## EXERCISE DESCRIPTION
Everything in the data below is left aside except the lines from the one containing "These are each" through the one containing "has $N$ possibly"; repeat those exactly.

## SUPPLIED DATA
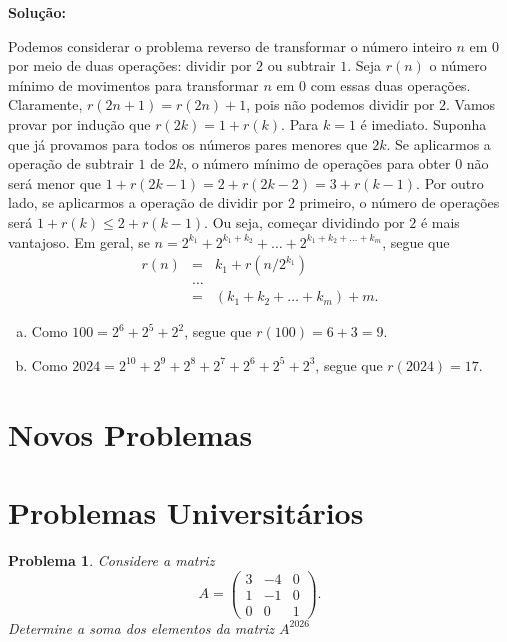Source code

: \documentclass{hipatia}
\newtheorem{problem*}{Problema}
\begin{document}
\noindent \textbf{Solução:}

\noindent Podemos considerar o problema reverso de transformar o número inteiro $n$ em $0$ por meio de duas operações: dividir por $2$ ou subtrair $1$. Seja $r(n)$ o número mínimo de movimentos para transformar $n$ em $0$ com essas duas operações. Claramente, $r(2n+1) = r(2n) + 1$, pois não podemos dividir por $2$. Vamos provar por indução que $r(2k) = 1 + r(k)$. Para $k = 1$ é imediato. Suponha que já provamos para todos os números pares menores que $2k$. Se aplicarmos a operação de subtrair $1$ de $2k$, o número mínimo de operações para obter $0$ não será menor que $1 + r(2k-1) = 2 + r(2k-2) = 3 + r(k-1)$. Por outro lado, se aplicarmos a operação de dividir por $2$ primeiro, o número de operações será $1 + r(k) \leq 2 + r(k-1)$. Ou seja, começar dividindo por $2$ é mais vantajoso. Em geral, se $n = 2^{k_1} + 2^{k_1+k_2} + \ldots + 2^{k_1+k_2+\ldots+k_m}$, segue que 
\begin{eqnarray*}
r(n) & = & k_1 + r(n/2^{k_1}) \\
     & \ldots  & \\
    & = & (k_1 + k_2 + \ldots + k_m) + m.
\end{eqnarray*}

\begin{enumerate}[a)]
\item Como $100 = 2^6 + 2^5 + 2^2$, segue que $r(100) = 6 + 3 = 9$.
\item Como $2024 = 2^{10} + 2^9 + 2^8 + 2^7 + 2^6 + 2^5 + 2^3$, segue que $r(2024) = 17$.
\end{enumerate}




\section{Novos Problemas}



\section*{Problemas Universitários}

\begin{problem*}
Considere a matriz 
\[
A = \begin{pmatrix} 3 & -4 & 0 \\ 1 & -1 & 0 \\ 0 & 0 & 1 \end{pmatrix}.
\] 
Determine a soma dos elementos da matriz \(A^{2026}\)
\end{problem*}
\end{document}
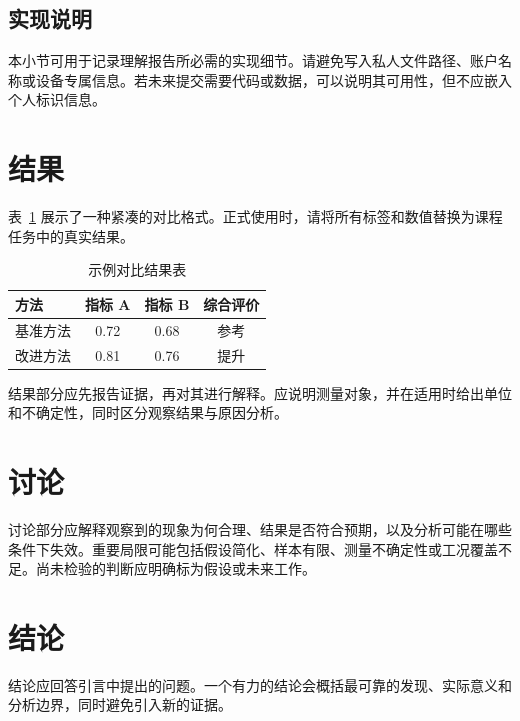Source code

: \documentclass[11pt,a4paper,UTF8,fontset=fandol]{ctexart}
\begin{document}
\subsection{实现说明}
本小节可用于记录理解报告所必需的实现细节。请避免写入私人文件路径、账户名称或设备专属信息。若未来提交需要代码或数据，可以说明其可用性，但不应嵌入个人标识信息。

\section{结果}
表~\ref{tab:example} 展示了一种紧凑的对比格式。正式使用时，请将所有标签和数值替换为课程任务中的真实结果。

\begin{table}[htbp]
  \centering
  \caption{示例对比结果表}
  \label{tab:example}
  \begin{tabular}{lccc}
    \toprule
    方法 & 指标 A & 指标 B & 综合评价 \\
    \midrule
    基准方法 & 0.72 & 0.68 & 参考 \\
    改进方法 & 0.81 & 0.76 & 提升 \\
    \bottomrule
  \end{tabular}
\end{table}

结果部分应先报告证据，再对其进行解释。应说明测量对象，并在适用时给出单位和不确定性，同时区分观察结果与原因分析。

\section{讨论}
讨论部分应解释观察到的现象为何合理、结果是否符合预期，以及分析可能在哪些条件下失效。重要局限可能包括假设简化、样本有限、测量不确定性或工况覆盖不足。尚未检验的判断应明确标为假设或未来工作。

\section{结论}
结论应回答引言中提出的问题。一个有力的结论会概括最可靠的发现、实际意义和分析边界，同时避免引入新的证据。
\end{document}
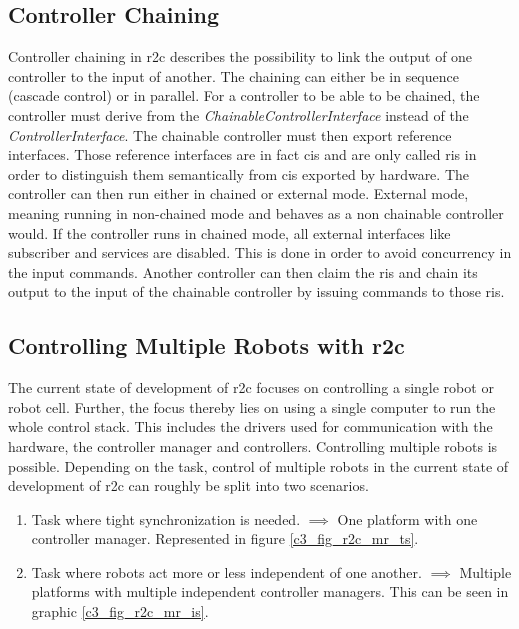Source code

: \subsection{Controller Chaining}
Controller chaining in \gls{r2c} describes the possibility to link the output of one controller to the input of another. The chaining can either be in sequence (cascade control) or in parallel.\newline
For a controller to be able to be chained, the controller must derive from the \textit{ChainableControllerInterface} instead of the \textit{ControllerInterface}. The chainable controller must then export reference interfaces. Those reference interfaces are in fact \glspl{ci} and are only called \glspl{ri} in order to distinguish them semantically from \glspl{ci} exported by hardware. The controller can then run either in chained or external mode. External mode, meaning running in non-chained mode and behaves as a non chainable controller would. If the controller runs in chained mode, all external interfaces like subscriber and services are disabled. This is done in order to avoid concurrency in the input commands. Another controller can then claim the \glspl{ri} and chain its output to the input of the chainable controller by issuing commands to those \glspl{ri}.

\subsection{Controlling Multiple Robots with \gls{r2c}}\label{c3_sec_controlling_multiple_robots}
The current state of development of \gls{r2c} focuses on controlling a single robot or robot cell. Further, the focus thereby lies on using a single computer to run the whole control stack. This includes the drivers used for communication with the hardware, the controller manager and controllers.\newline
Controlling multiple robots is possible. Depending on the task, control of multiple robots in the current state of development of \gls{r2c} can roughly be split into two scenarios.
\begin{enumerate}[start=1,label={\upshape \texttt{Scenario \arabic*:}}, wide = 0pt, leftmargin = 3em]
    \item Task where tight synchronization is needed. $\implies$ One platform with one controller manager. Represented in figure \ref{c3_fig_r2c_mr_ts}.
    \item Task where robots act more or less independent of one another. $\implies$ Multiple platforms with multiple independent controller managers. This can be seen in graphic \ref{c3_fig_r2c_mr_is}.
\end{enumerate}

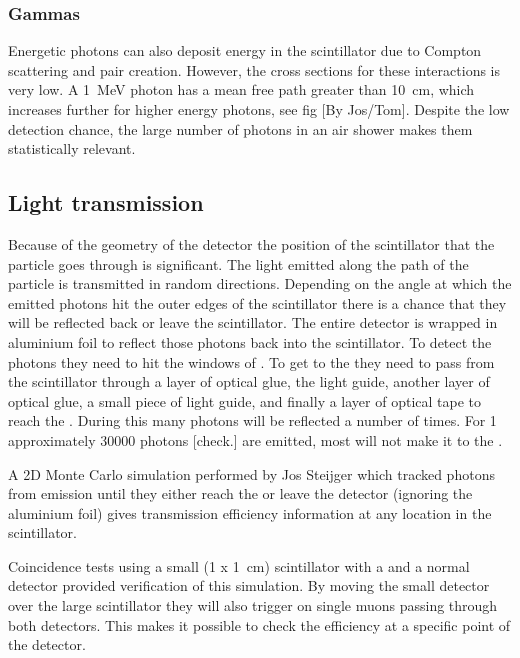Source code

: \subsubsection{Gammas}


Energetic photons can also deposit energy in the scintillator due to
Compton scattering and pair creation. However, the cross sections for
these interactions is very low. A \SI{1}{\mega\electronvolt} photon  has
a mean free path greater than \SI{10}{\centi\meter}, which increases
further for higher energy photons, see fig [By Jos/Tom]. Despite the low
detection chance, the large number of photons in an air shower makes
them statistically relevant.


\subsection{Light transmission}

Because of the geometry of the detector the position of the scintillator
that the particle goes through is significant. The light emitted along
the path of the particle is transmitted in random directions. Depending
on the angle at which the emitted photons hit the outer edges of the
scintillator there is a chance that they will be reflected back or leave
the scintillator. The entire detector is wrapped in aluminium foil 
to reflect those photons back into the scintillator. To
detect the photons they need to hit the windows of \pmt. To get to the
\pmt they need to pass from the scintillator through a layer of optical
glue, the light guide, another layer of optical glue, a small piece of
light guide, and finally a layer of optical tape to reach the \pmt.
During this many photons will be reflected a number of times. For
\SI{1}{\mip} approximately 30000 photons [check.] are emitted, most will
not make it to the \pmt.

A 2D Monte Carlo simulation performed by Jos Steijger which tracked
photons from emission until they either reach the \pmt or leave the
detector (ignoring the aluminium foil) gives transmission efficiency
information at any location in the scintillator.

Coincidence tests using a small (\SI[product-units = repeat]{1 x
1}{\centi\meter}) scintillator with a \pmt and a normal \hisparc
detector provided verification of this simulation. By moving the small
detector over the large scintillator they will also trigger on single
muons passing through both detectors. This makes it possible to check
the efficiency at a specific point of the detector.

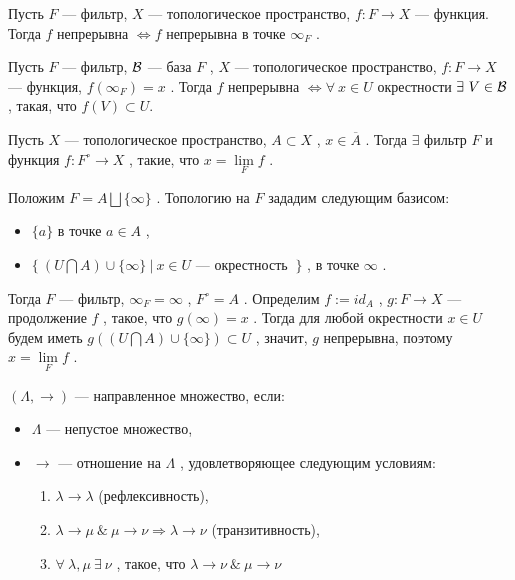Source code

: \SSsect Пусть \( F \) --- фильтр, \( X \) --- топологическое пространство, \( f: F \rightarrow X \) --- функция. Тогда \( f \) непрерывна \( \Leftrightarrow f \) непрерывна в точке \( \infty_F \) .

\SSsect Пусть \( F \) --- фильтр, \( \mathcal{B} \) --- база \( F \) , \( X \) --- топологическое пространство, \( f: F \rightarrow X \) --- функция, \( f(\infty_F)=x \) . Тогда \( f \) непрерывна \( \Leftrightarrow \forall~x \in U \) окрестности \( \exists~V \in \mathcal{B} \) , такая, что \( f(V) \subset U \).

\SSsect[!] Пусть \( X \) --- топологическое пространство, \( A \subset X \) , \( x \in \overline{A} \) . Тогда \( \exists \) фильтр \( F \) и функция \( f: F^\circ \rightarrow X \) , такие, что \( x = \lim\limits_{F} f \) .

\SSproof

Положим \( F = A \bigsqcup \{\infty\} \) . Топологию на \( F \) зададим следующим базисом:
\begin{itemize}[label=]
\item \( \{a\} \) в точке \( a \in A \) ,
\item \( \{~( U \bigcap A ) \cup \{\infty\} ~|~ x \in U \) --- окрестность \( ~\} \) , в точке \( \infty \) .
\end{itemize}

Тогда \( F \) --- фильтр, \( \infty_F=\infty \) , \( F^\circ=A \) . Определим \( f:=id_A \) , \( g: F \rightarrow X \) --- продолжение \( f \) , такое, что \( g(\infty)=x \) . Тогда для любой окрестности \( x \in U \) будем иметь \( g(( U \bigcap A ) \cup \{\infty\}) \subset U \) , значит, \( g \) непрерывна, поэтому \( x = \lim\limits_{F} f \) .

\SSendp

\SSsect[def] \( (\Lambda,\rightarrow) \) --- направленное множество, если:
\begin{itemize}[label=]
\item \( \Lambda \) --- непустое множество,   
\item \( \rightarrow \) --- отношение на \( \Lambda \) , удовлетворяющее следующим условиям:
\begin{enumerate}[label={\alph*)}]
\item \( \lambda \rightarrow \lambda \) (рефлексивность),
\item \( \lambda \rightarrow \mu ~\&~ \mu \rightarrow \nu \Rightarrow \lambda \rightarrow \nu \) (транзитивность),
\item \( \forall~\lambda,\mu ~\exists~ \nu \) , такое, что \( \lambda \rightarrow \nu ~\&~ \mu \rightarrow \nu \)
\end{enumerate}
\end{itemize}

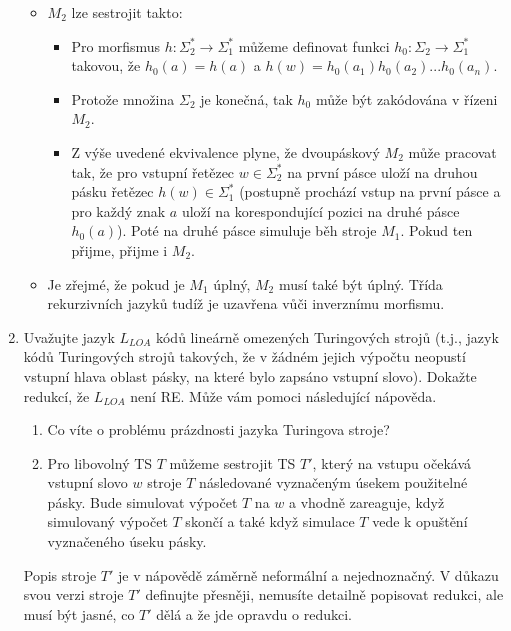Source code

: \documentclass[a4paper,11pt]{article}[24.3.2010]
\begin{document}
\begin{enumerate}
\begin{itemize}
\item $M_{2}$ lze sestrojit takto:\\
\begin{itemize}
\item Pro morfismus $h : \Sigma_{2}^* \rightarrow \Sigma_{1}^*$ můžeme definovat funkci $h_{0} : \Sigma_{2} \rightarrow \Sigma_{1}^*$ takovou, že $h_{0}(a) = h(a)$ a $h(w) = h_{0}(a_{1})h_{0}(a_{2})...h_{0}(a_{n})$.\\
\item Protože množina $\Sigma_{2}$ je konečná, tak $h_{0}$ může být zakódována v řízeni $M_{2}$.\\
\item Z výše uvedené ekvivalence plyne, že dvoupáskový $M_{2}$ může pracovat tak, že pro vstupní řetězec $w \in \Sigma_{2}^*$ na první pásce uloží na druhou pásku řetězec $h(w) \in \Sigma_{1}^*$ (postupně prochází vstup na první pásce a pro každý znak $a$ uloží na korespondující pozici na druhé pásce $h_{0}(a)$). Poté na druhé pásce simuluje běh stroje $M_{1}$. Pokud ten přijme, přijme i $M_{2}$.\\
\end{itemize}
\item Je zřejmé, že pokud je $M_{1}$ úplný, $M_{2}$ musí také být úplný. Třída rekurzivních jazyků tudíž je uzavřena vůči inverznímu morfismu.
\end{itemize}

\newpage

\item Uvažujte jazyk $L_{LOA}$ kódů lineárně omezených Turingových strojů (t.j., jazyk kódů Turingových strojů takových, že v žádném jejich výpočtu neopustí vstupní hlava oblast pásky, na které bylo zapsáno vstupní slovo). Dokažte redukcí, že $L_{LOA}$ není RE. Může vám pomoci následující nápověda.
\renewcommand{\theenumi}{\alph{enumi}}
\begin{enumerate}
\item Co víte o problému prázdnosti jazyka Turingova stroje?
\item Pro libovolný TS $T$ můžeme sestrojit TS $T'$, který na vstupu očekává vstupní slovo $w$ stroje $T$ následované vyznačeným úsekem použitelné pásky. Bude simulovat výpočet $T$ na $w$ a vhodně zareaguje, když simulovaný výpočet $T$ skončí a také když simulace $T$ vede k opuštění vyznačeného úseku pásky.
\end{enumerate}
\renewcommand{\theenumi}{\arabic{enumi}}
Popis stroje $T'$ je v nápovědě záměrně neformální a nejednoznačný. V důkazu svou verzi stroje $T'$ definujte přesněji, nemusíte detailně popisovat redukci, ale musí být jasné, co $T'$ dělá a že jde opravdu o redukci.


\end{enumerate}
\end{document}
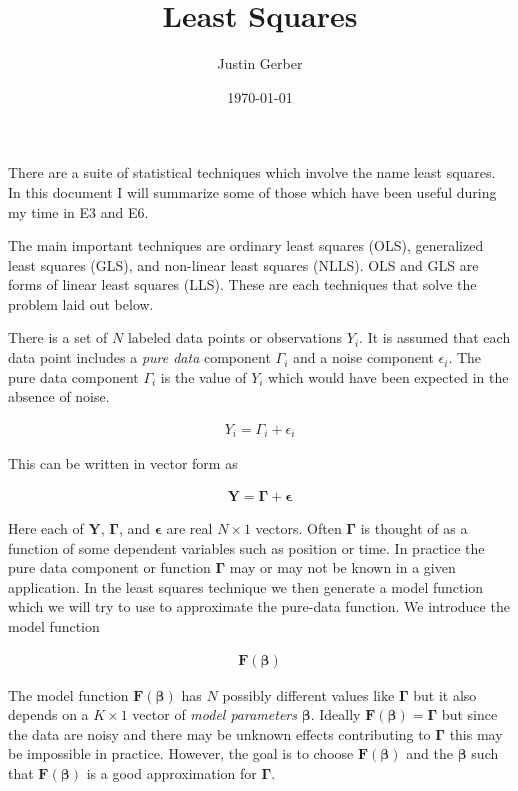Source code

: \documentclass[12pt]{article}
\newcommand{\ep}{\epsilon}
\newcommand{\bv}[1]{\boldsymbol{#1}}
\begin{document}
\title{Least Squares}
\author{Justin Gerber}
\date{\today}
\maketitle

There are a suite of statistical techniques which involve the name least squares. 
In this document I will summarize some of those which have been useful during my time in E3 and E6.

The main important techniques are ordinary least squares (OLS), generalized least squares (GLS), and non-linear least squares (NLLS). 
OLS and GLS are forms of linear least squares (LLS).
These are each techniques that solve the problem laid out below. 

There is a set of $N$ labeled data points or observations $Y_i$. 
It is assumed that each data point includes a \textit{pure data} component $\Gamma_i$ and a noise component $\ep_i$.
The pure data component $\Gamma_i$ is the value of $Y_i$ which would have been expected in the absence of noise.

\begin{align}
Y_i = \Gamma_i + \ep_i
\end{align}

This can be written in vector form as

\begin{align}
\bv{Y} = \bv{\Gamma} + \bv{\ep}
\end{align}

Here each of $\bv{Y}$, $\bv{\Gamma}$, and $\bv{\ep}$ are real $N \times 1$ vectors.
Often $\bv{\Gamma}$ is thought of as a function of some dependent variables such as position or time. 
In practice the pure data component or function $\bv{\Gamma}$ may or may not be known in a given application. 
In the least squares technique we then generate a model function which we will try to use to approximate the pure-data function. 
We introduce the model function

\begin{align}
\bv{F}(\bv{\beta})
\end{align}

The model function $\bv{F}(\bv{\beta})$ has $N$ possibly different values like $\bv{\Gamma}$ but it also depends on a $K\times 1$ vector of \textit{model parameters} $\bv{\beta}$. 
Ideally $\bv{F}(\bv{\beta}) = \bv{\Gamma}$ but since the data are noisy and there may be unknown effects contributing to $\bv{\Gamma}$ this may be impossible in practice. 
However, the goal is to choose $\bv{F}(\bv{\beta})$ and the $\bv{\beta}$ such that $\bv{F}(\bv{\beta})$ is a good approximation for $\bv{\Gamma}$.
\end{document}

## TASK RESULT
These are each techniques that solve the problem laid out below. 

There is a set of $N$ labeled data points or observations $Y_i$. 
It is assumed that each data point includes a \textit{pure data} component $\Gamma_i$ and a noise component $\ep_i$.
The pure data component $\Gamma_i$ is the value of $Y_i$ which would have been expected in the absence of noise.

\begin{align}
Y_i = \Gamma_i + \ep_i
\end{align}

This can be written in vector form as

\begin{align}
\bv{Y} = \bv{\Gamma} + \bv{\ep}
\end{align}

Here each of $\bv{Y}$, $\bv{\Gamma}$, and $\bv{\ep}$ are real $N \times 1$ vectors.
Often $\bv{\Gamma}$ is thought of as a function of some dependent variables such as position or time. 
In practice the pure data component or function $\bv{\Gamma}$ may or may not be known in a given application. 
In the least squares technique we then generate a model function which we will try to use to approximate the pure-data function. 
We introduce the model function

\begin{align}
\bv{F}(\bv{\beta})
\end{align}

The model function $\bv{F}(\bv{\beta})$ has $N$ possibly different values like $\bv{\Gamma}$ but it also depends on a $K\times 1$ vector of \textit{model parameters} $\bv{\beta}$. 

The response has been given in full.